Meditation Could Prevent Heart Disease

Experts are now telling us that meditation could very well help prevent heart disease. Amazing how each one of us could set aside twenty or thirty minutes each day to meditate and calm our minds, and that activity could provide long term benefits such as improving our heart health.

Yet Another Potential Benefit for Meditation

This 7,000 year practice apparently is indicating a potential of reducing several risk factors of heart disease, as reported in a recent review put out by the American Heart Association (AHA). However, the AHA has urged people and emphasized to them that they should not let meditation take place of all the traditional methods of maintain heat health. They are cautioning people to not neglect the current heart disease prevention measures as directed by their doctors. People still need to enjoy heart-healthy lifestyles as before.

It is amazing how over $200 billion is spent every year on people who suffer from heart disease in the United States. So as one may imagine, there is a lot of interest and motivation for finding inexpensive methods for lowering the risk of heart disease. This is especially true if these methods are deemed as effective and helpful. [Mind Games: 7 Reasons You Should Meditate]

The good news now that one of those potential inexpensive options could be meditation.
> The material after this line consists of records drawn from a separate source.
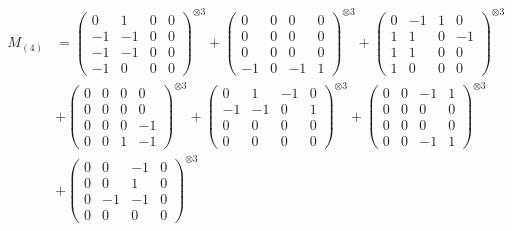 \documentclass{article}
\newcommand{\Mthree}{%
    M_{(4)}
}
\begin{document}
        \newpage
        
        \footnotesize{
        \begin{align}
        \Mthree
        &= \label{Rs16-Rc11-Solution-19-c1} \begin{pmatrix} 0 & 1 & 0 & 0 \\ -1 & -1 & 0 & 0 \\ -1 & -1 & 0 & 0 \\ -1 & 0 & 0 & 0 \end{pmatrix}^{\otimes 3} 
            + \begin{pmatrix} 0 & 0 & 0 & 0 \\ 0 & 0 & 0 & 0 \\ 0 & 0 & 0 & 0 \\ -1 & 0 & -1 & 1 \end{pmatrix}^{\otimes 3} 
            + \begin{pmatrix} 0 & -1 & 1 & 0 \\ 1 & 1 & 0 & -1 \\ 1 & 1 & 0 & 0 \\ 1 & 0 & 0 & 0 \end{pmatrix}^{\otimes 3} \\
        &+ \label{Rs16-Rc11-Solution-19-c4} \begin{pmatrix} 0 & 0 & 0 & 0 \\ 0 & 0 & 0 & 0 \\ 0 & 0 & 0 & -1 \\ 0 & 0 & 1 & -1 \end{pmatrix}^{\otimes 3} 
            + \begin{pmatrix} 0 & 1 & -1 & 0 \\ -1 & -1 & 0 & 1 \\ 0 & 0 & 0 & 0 \\ 0 & 0 & 0 & 0 \end{pmatrix}^{\otimes 3} 
            + \begin{pmatrix} 0 & 0 & -1 & 1 \\ 0 & 0 & 0 & 0 \\ 0 & 0 & 0 & 0 \\ 0 & 0 & -1 & 1 \end{pmatrix}^{\otimes 3} \\
        &+ \label{Rs16-Rc11-Solution-19-c7} \begin{pmatrix} 0 & 0 & -1 & 0 \\ 0 & 0 & 1 & 0 \\ 0 & -1 & -1 & 0 \\ 0 & 0 & 0 & 0 \end{pmatrix}^{\otimes 3} 

\end{align}}
\end{document}
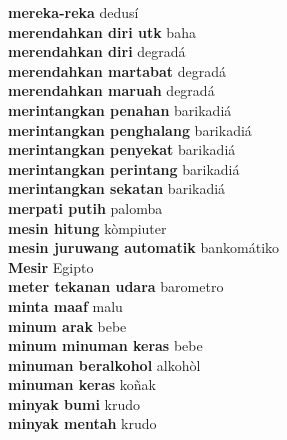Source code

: \textbf{ mereka-reka  } dedusí \\
\textbf{ merendahkan diri utk  } baha \\
\textbf{ merendahkan diri  } degradá \\
\textbf{ merendahkan martabat  } degradá \\
\textbf{ merendahkan maruah  } degradá \\
\textbf{ merintangkan penahan  } barikadiá \\
\textbf{ merintangkan penghalang  } barikadiá \\
\textbf{ merintangkan penyekat  } barikadiá \\
\textbf{ merintangkan perintang  } barikadiá \\
\textbf{ merintangkan sekatan  } barikadiá \\
\textbf{ merpati putih  } palomba \\
\textbf{ mesin hitung  } kòmpiuter \\
\textbf{ mesin juruwang automatik  } bankomátiko \\
\textbf{ Mesir  } Egipto \\
\textbf{ meter tekanan udara  } barometro \\
\textbf{ minta maaf  } malu \\
\textbf{ minum arak  } bebe \\
\textbf{ minum minuman keras  } bebe \\
\textbf{ minuman beralkohol  } alkohòl \\
\textbf{ minuman keras  } koñak \\
\textbf{ minyak bumi  } krudo \\
\textbf{ minyak mentah  } krudo \\
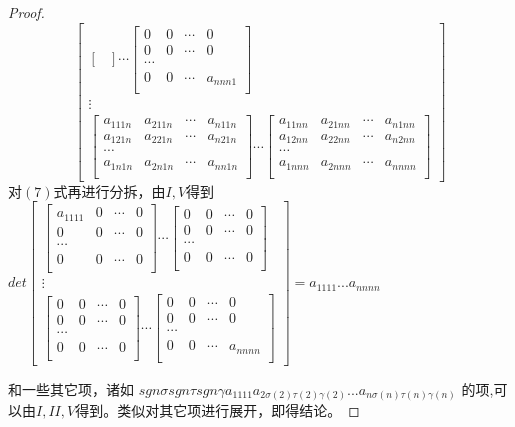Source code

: \documentclass[twoside,a4paper,CCT]{cctart}   %
\begin{document}
\begin{proof}
$$\begin{bmatrix}
\begin{bmatrix}
\end{bmatrix}
\cdots
 \begin{bmatrix}
   0& 0&\cdots&0\\
   0& 0&\cdots&0\\
 \cdots\\
0& 0&\cdots&a_{nnn1}\\
\end{bmatrix}\\
\vdots\\
\begin{bmatrix}
  a_{111n}& a_{211n}&\cdots&a_{n11n}\\
  a_{121n}& a_{221n}&\cdots&a_{n21n}\\
  \cdots\\
  a_{1n1n}& a_{2n1n}&\cdots&a_{nn1n}\\
  \end{bmatrix}
\cdots
\begin{bmatrix}
  a_{11nn}& a_{21nn}&\cdots&a_{n1nn}\\
  a_{12nn}& a_{22nn}&\cdots&a_{n2nn}\\
   \cdots\\
   a_{1nnn}& a_{2nnn}&\cdots&a_{nnnn}\\
\end{bmatrix}
\end{bmatrix}$$
对$(7)$式再进行分拆，由$I,V$得到
$det \begin{bmatrix}
 \begin{bmatrix}
   a_{1111}& 0&\cdots&0\\
   0& 0&\cdots&0\\
 \cdots\\
0& 0&\cdots&0\\
\end{bmatrix}
\cdots
\begin{bmatrix}
  0& 0&\cdots&0\\
  0& 0&\cdots&0\\
 \cdots\\
 0& 0&\cdots&0\\
 \end{bmatrix}\\
\vdots\\
\begin{bmatrix}
  0& 0&\cdots&0\\
  0& 0&\cdots&0\\
   \cdots\\
   0& 0&\cdots&0\\
   \end{bmatrix}
\cdots
\begin{bmatrix}
  0& 0&\cdots&0\\
  0& 0&\cdots&0\\
   \cdots\\
   0& 0&\cdots&a_{nnnn}\\
   \end{bmatrix}
   \end{bmatrix}
    =a_{1111}...a_{nnnn}$


    和一些其它项，诸如
    $sgn\sigma sgn\tau sgn\gamma  a_{1111}a_{2\sigma(2)\tau(2)\gamma(2)}...a_{n\sigma(n)\tau(n)\gamma(n)}$
    的项,可以由$I,II,V$得到。类似对其它项进行展开，即得结论。
\end{proof}
\end{document}
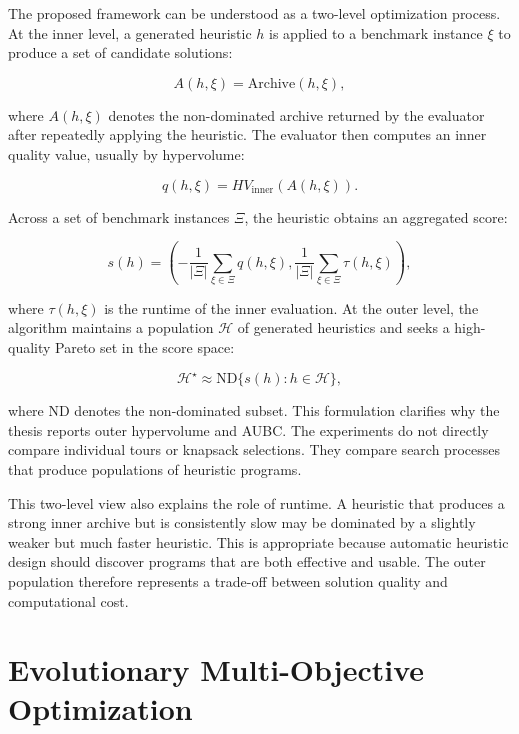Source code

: \documentclass[../main.tex]{subfiles}
\begin{document}
The proposed framework can be understood as a two-level optimization process. At the inner level, a generated heuristic $h$ is applied to a benchmark instance $\xi$ to produce a set of candidate solutions:

\begin{equation}
  A(h,\xi) = \mathrm{Archive}\left(h, \xi\right),
\end{equation}

where $A(h,\xi)$ denotes the non-dominated archive returned by the evaluator after repeatedly applying the heuristic. The evaluator then computes an inner quality value, usually by hypervolume:

\begin{equation}
  q(h,\xi) = HV_{\mathrm{inner}}\left(A(h,\xi)\right).
\end{equation}

Across a set of benchmark instances $\Xi$, the heuristic obtains an aggregated score:

\begin{equation}
  s(h)
  =
  \left(
    -\frac{1}{|\Xi|}\sum_{\xi \in \Xi} q(h,\xi),
    \frac{1}{|\Xi|}\sum_{\xi \in \Xi} \tau(h,\xi)
  \right),
\end{equation}

where $\tau(h,\xi)$ is the runtime of the inner evaluation. At the outer level, the algorithm maintains a population $\mathcal{H}$ of generated heuristics and seeks a high-quality Pareto set in the score space:

\begin{equation}
  \mathcal{H}^{\star}
  \approx
  \mathrm{ND}\{s(h): h \in \mathcal{H}\},
\end{equation}

where $\mathrm{ND}$ denotes the non-dominated subset. This formulation clarifies why the thesis reports outer hypervolume and AUBC. The experiments do not directly compare individual tours or knapsack selections. They compare search processes that produce populations of heuristic programs.

This two-level view also explains the role of runtime. A heuristic that produces a strong inner archive but is consistently slow may be dominated by a slightly weaker but much faster heuristic. This is appropriate because automatic heuristic design should discover programs that are both effective and usable. The outer population therefore represents a trade-off between solution quality and computational cost.

\section{Evolutionary Multi-Objective Optimization}
\end{document}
Currently, it is estimated that around 8 percent of all Americans are practicing some type of meditation, as reported in a National Health Interview Survey, which was administered by National Institutes of Health (NIH). And they are also reported that around 17 percent of patients suffering from heart disease are expressing some interest in taking part in clinical trials that are examining meditation and its potential effects on heart disease.
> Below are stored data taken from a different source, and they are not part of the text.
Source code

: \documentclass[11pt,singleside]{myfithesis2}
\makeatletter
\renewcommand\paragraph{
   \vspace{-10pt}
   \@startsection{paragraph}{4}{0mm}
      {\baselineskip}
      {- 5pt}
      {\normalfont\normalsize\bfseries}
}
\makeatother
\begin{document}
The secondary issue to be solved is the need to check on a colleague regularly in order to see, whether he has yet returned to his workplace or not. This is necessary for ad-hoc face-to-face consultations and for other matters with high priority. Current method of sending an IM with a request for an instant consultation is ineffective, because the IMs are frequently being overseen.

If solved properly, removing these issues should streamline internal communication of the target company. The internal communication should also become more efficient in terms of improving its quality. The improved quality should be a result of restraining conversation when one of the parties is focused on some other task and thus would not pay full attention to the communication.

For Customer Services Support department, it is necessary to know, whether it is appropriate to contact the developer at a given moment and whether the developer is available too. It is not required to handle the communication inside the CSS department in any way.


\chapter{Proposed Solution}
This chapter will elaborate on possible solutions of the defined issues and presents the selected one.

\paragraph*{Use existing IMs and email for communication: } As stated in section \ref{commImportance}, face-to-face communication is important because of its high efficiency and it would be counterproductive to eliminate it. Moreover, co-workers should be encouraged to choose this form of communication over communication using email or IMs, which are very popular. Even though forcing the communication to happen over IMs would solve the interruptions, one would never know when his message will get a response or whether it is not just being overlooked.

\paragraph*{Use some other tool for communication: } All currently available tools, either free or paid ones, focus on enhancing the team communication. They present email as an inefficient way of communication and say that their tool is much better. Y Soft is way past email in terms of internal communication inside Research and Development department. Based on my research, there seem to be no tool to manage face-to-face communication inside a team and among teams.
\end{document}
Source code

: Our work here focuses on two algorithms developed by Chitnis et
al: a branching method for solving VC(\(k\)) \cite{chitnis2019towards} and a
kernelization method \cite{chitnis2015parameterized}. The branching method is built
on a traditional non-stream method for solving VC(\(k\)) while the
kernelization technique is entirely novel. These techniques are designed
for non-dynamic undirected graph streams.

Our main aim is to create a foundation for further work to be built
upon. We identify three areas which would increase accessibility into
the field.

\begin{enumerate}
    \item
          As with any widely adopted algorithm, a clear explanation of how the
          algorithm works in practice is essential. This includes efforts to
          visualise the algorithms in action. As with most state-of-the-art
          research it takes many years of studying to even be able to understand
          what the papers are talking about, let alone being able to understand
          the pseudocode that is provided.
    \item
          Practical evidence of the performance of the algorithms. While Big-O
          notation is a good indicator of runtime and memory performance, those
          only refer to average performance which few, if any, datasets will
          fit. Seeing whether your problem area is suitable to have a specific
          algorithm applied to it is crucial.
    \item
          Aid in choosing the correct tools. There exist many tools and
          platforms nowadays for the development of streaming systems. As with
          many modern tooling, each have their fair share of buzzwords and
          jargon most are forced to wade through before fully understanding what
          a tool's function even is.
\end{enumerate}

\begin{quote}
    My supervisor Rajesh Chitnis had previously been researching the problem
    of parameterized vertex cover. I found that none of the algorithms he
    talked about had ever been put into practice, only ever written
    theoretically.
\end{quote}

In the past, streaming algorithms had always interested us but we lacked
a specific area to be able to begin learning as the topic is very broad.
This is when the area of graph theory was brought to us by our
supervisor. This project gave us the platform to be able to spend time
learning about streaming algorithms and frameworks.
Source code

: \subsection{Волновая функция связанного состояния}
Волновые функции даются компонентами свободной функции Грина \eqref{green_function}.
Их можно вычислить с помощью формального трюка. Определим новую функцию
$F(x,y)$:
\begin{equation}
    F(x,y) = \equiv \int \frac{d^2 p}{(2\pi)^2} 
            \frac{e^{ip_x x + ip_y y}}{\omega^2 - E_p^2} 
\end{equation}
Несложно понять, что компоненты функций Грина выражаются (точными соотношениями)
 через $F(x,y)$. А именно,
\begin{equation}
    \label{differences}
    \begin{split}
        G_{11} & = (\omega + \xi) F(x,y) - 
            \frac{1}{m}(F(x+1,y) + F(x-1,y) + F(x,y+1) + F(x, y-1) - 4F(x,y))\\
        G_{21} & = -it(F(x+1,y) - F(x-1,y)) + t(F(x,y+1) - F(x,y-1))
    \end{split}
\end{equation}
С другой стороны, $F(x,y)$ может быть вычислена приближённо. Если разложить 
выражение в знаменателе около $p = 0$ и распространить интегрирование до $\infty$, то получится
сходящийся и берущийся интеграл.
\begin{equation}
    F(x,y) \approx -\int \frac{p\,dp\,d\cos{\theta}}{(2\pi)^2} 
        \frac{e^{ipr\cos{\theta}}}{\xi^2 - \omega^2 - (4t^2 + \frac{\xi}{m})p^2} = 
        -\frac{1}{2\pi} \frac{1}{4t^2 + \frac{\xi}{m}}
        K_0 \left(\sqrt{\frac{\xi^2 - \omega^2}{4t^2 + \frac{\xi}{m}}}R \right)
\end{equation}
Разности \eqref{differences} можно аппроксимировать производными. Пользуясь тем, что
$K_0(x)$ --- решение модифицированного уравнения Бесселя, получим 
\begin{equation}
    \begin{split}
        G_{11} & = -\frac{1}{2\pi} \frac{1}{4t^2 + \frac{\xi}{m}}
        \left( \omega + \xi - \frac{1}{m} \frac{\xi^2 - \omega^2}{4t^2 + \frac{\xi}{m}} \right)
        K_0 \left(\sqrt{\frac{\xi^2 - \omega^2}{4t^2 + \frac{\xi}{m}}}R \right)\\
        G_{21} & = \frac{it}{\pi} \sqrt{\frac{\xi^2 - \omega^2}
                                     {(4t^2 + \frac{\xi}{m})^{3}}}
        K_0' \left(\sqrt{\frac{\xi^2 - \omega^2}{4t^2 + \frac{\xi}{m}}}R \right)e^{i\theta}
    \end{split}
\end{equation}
All Research on Meditation Effects were Examined

In order to get a clearer understanding of how meditating could lower the risk factors of heart disease, AHA professionals have reviewed all research that was available. They examined studies that addressed several kinds of meditation, including Zen meditation, mindful meditation, transcendental meditation, and relaxation response. Generally speaking, most all types of meditation evaluated by the researchers are generally practiced twice or once daily, for durations of 20 minutes or more.

Scientists discovered that the act of meditation could very well be connected to reduced levels of stress, depression, and anxiety. Other positive effects reported was improved and higher sleep quality and improved health overall. To be sure, researchers have known that anxiety, stress, depression and lack of sleep are factors that are believe to be associated with heart disease. Meditation could even help people to stop or at least reduce their smoking habit, the study discovered.
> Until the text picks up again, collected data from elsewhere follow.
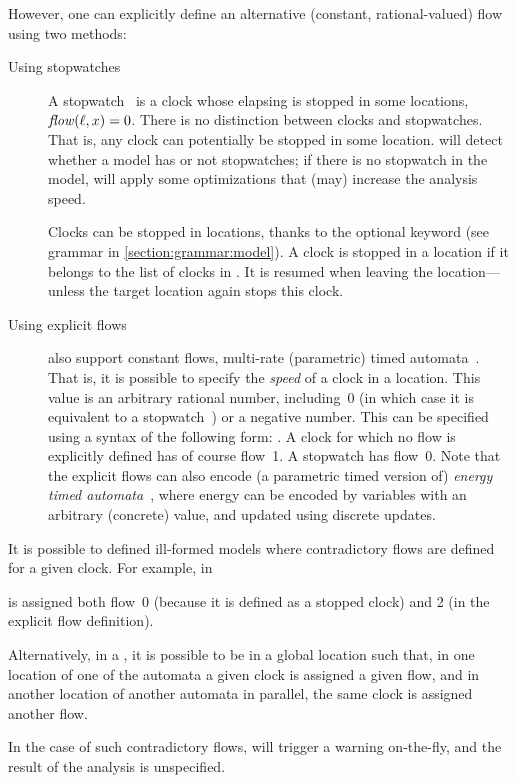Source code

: However, one can explicitly define an alternative (constant, rational-valued) flow using two methods:
\begin{description}
	\item [Using stopwatches]
A stopwatch~\cite{CL00} is a clock whose elapsing is stopped in some locations, \ie{} $\mathit{flow}(\ell, x) = 0$.
There is no distinction between clocks and stopwatches.
That is, any clock can potentially be stopped in some location.
\imitator{} will detect whether a model has or not stopwatches; if there is no stopwatch in the model, \imitator{} will apply some optimizations that (may) increase the analysis speed.

Clocks can be stopped in locations, thanks to the optional  keyword (see grammar in  \cref{section:grammar:model}).
A clock is stopped in a location if it belongs to the list of clocks in .
It is resumed when leaving the location---unless the target location again stops this clock.

\item [Using explicit flows]
\imitator{} also support constant flows, \ie{} multi-rate (parametric) timed automata~\cite{ACHHHNOSY95}.
That is, it is possible to specify the \emph{speed} of a clock in a location.
This value is an arbitrary rational number, including~0 (in which case it is equivalent to a stopwatch~\cite{CL00}) or a negative number.
This can be specified using a syntax of the following form: .
A clock for which no flow is explicitly defined has of course flow~1.
A stopwatch has flow~0.
Note that the explicit flows can also encode (a parametric timed version of) \emph{energy timed automata}~\cite{BFLMS08}, where energy can be encoded by \imitator{} variables with an arbitrary (concrete) value, and updated using discrete updates.
\end{description}



\begin{remark}
	It is possible to defined ill-formed models where contradictory flows are defined for a given clock.
	For example, in


	\noindent
	 is assigned both flow~0 (because it is defined as a stopped clock) and 2 (in the explicit flow definition).

	Alternatively, in a \NIPTA{}, it is possible to be in a global location such that, in one location of one of the automata a given clock is assigned a given flow, and in another location of another automata in parallel, the same clock is assigned another flow.

	In the case of such contradictory flows, \imitator{} will trigger a warning on-the-fly, and the result of the analysis is unspecified.
\end{remark}



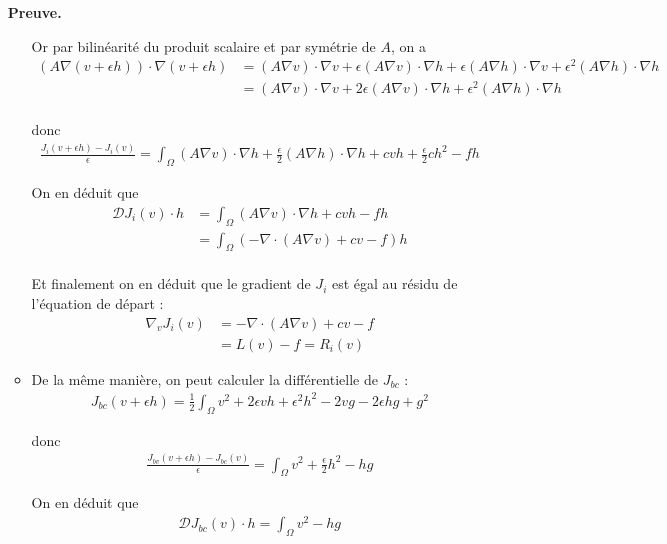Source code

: \documentclass[french]{article}
\newenvironment{preuve}[1][]{\begin{tcolorbox}[
	colback=white, %
	colframe=green!70!black, %
	arc=2mm, %
	boxrule=1pt, %
	breakable, enhanced jigsaw
	]
	\textcolor{green!70!black}{\textbf{Preuve.} \\}

	#1
}{\end{tcolorbox}}
\begin{document}
\begin{itemize}[label=]
\begin{preuve}
\begin{itemize}[label=\textbullet]
				Or par bilinéarité du produit scalaire et par symétrie de $A$, on a
				\begin{align*}
					(A\nabla(v+\epsilon h)) \cdot \nabla(v+\epsilon h) &= (A\nabla v) \cdot \nabla v + \epsilon (A\nabla v) \cdot \nabla h + \epsilon (A\nabla h) \cdot \nabla v + \epsilon^2 (A\nabla h) \cdot \nabla h \\
					&= (A\nabla v) \cdot \nabla v + 2\epsilon (A\nabla v) \cdot \nabla h + \epsilon^2 (A\nabla h) \cdot \nabla h \\
				\end{align*}
	
				donc
				\begin{align*}
					\frac{J_i(v+\epsilon h)-J_i(v)}{\epsilon} = \int_{\Omega} (A\nabla v) \cdot \nabla h + \frac{\epsilon}{2} (A\nabla h) \cdot \nabla h + cvh+ \frac{\epsilon}{2}ch^2 - fh
				\end{align*}
	
				On en déduit que
				\begin{align*}
					\mathcal{D}J_i(v)\cdot h &= \int_{\Omega} (A\nabla v) \cdot \nabla h + cvh - fh \\
					&= \int_{\Omega} (-\nabla\cdot(A\nabla v) + cv - f)h \\
				\end{align*}
	
				Et finalement on en déduit que le gradient de $J_i$ est égal au résidu de l'équation de départ :
				\begin{align*}
					\nabla_v J_i(v) &= -\nabla\cdot(A\nabla v) + cv - f \\
					&= L(v) - f = R_i(v)
				\end{align*}
			
				\item De la même manière, on peut calculer la différentielle de $J_{bc}$ :
				\begin{align*}
					J_{bc}(v+\epsilon h)=\frac{1}{2} \int_{\Omega} v^2+2\epsilon vh +\epsilon^2 h^2 - 2vg - 2\epsilon hg+g^2
				\end{align*}

				donc
				\begin{align*}
					\frac{J_{bv}(v+\epsilon h)-J_{bc}(v)}{\epsilon} = \int_{\Omega} v^2+\frac{\epsilon}{2} h^2 - hg
				\end{align*}
				
				On en déduit que
				\begin{align*}
					\mathcal{D}J_{bc}(v)\cdot h = \int_{\Omega} v^2 - hg
				\end{align*}
				

\end{itemize}
\end{preuve}
\end{itemize}
\end{document}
Additionally, this practice could help reduce high blood pressure, but researchers cautioned that there is not yet sufficient evidence to make that claim at this point.

This research review stressed that even though there is a lot of evidence supporting the theory that meditation could lower someone’s risk of having a heart attack, they simple need additional data and research before they can make that claim.

Overall, this review learned that meditation might provide a “possible benefit” of reducing the risk of heart disease, but additional research would be required to make that conclusion definitively. However, since meditating poses virtually no risks at all and could very well be providing several health benefits, there is no reason to not perform daily meditation.